**Material for this task**
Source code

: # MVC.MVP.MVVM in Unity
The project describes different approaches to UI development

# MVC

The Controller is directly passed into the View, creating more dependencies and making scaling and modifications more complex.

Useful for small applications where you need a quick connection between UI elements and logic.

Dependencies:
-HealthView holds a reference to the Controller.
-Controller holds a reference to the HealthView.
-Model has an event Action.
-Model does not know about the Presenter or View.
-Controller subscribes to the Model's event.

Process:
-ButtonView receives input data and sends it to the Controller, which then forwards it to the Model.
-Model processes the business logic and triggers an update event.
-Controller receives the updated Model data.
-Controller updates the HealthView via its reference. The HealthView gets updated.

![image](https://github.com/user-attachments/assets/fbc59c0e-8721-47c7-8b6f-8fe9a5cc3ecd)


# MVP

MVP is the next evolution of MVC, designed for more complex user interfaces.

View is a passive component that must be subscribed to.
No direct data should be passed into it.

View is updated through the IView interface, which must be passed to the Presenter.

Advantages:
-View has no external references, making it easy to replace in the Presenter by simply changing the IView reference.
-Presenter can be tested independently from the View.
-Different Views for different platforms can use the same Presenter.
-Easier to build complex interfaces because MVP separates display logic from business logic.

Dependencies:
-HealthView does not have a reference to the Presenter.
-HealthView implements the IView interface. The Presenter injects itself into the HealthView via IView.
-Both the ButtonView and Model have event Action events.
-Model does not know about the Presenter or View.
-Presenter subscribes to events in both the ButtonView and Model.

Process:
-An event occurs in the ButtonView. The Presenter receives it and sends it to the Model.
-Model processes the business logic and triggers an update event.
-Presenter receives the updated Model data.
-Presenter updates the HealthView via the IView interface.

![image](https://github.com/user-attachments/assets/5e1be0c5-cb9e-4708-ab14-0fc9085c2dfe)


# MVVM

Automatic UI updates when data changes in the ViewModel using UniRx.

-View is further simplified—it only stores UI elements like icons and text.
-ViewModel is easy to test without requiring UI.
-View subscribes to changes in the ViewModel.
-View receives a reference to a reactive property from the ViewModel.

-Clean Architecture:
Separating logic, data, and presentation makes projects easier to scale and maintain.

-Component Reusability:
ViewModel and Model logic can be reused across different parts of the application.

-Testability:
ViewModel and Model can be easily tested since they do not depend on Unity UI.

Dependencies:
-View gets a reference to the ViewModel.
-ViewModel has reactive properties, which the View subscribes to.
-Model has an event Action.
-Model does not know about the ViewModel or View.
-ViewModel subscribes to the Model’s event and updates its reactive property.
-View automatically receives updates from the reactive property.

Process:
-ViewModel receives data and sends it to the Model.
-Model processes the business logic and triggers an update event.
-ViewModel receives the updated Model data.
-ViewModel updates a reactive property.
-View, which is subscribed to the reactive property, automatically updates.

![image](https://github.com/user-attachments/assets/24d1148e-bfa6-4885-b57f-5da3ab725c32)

**What you are asked to do**
Check every line above for the string "making" and copy those that have it.

**Response box**
The Controller is directly passed into the View, creating more dependencies and making scaling and modifications more complex.
-View has no external references, making it easy to replace in the Presenter by simply changing the IView reference.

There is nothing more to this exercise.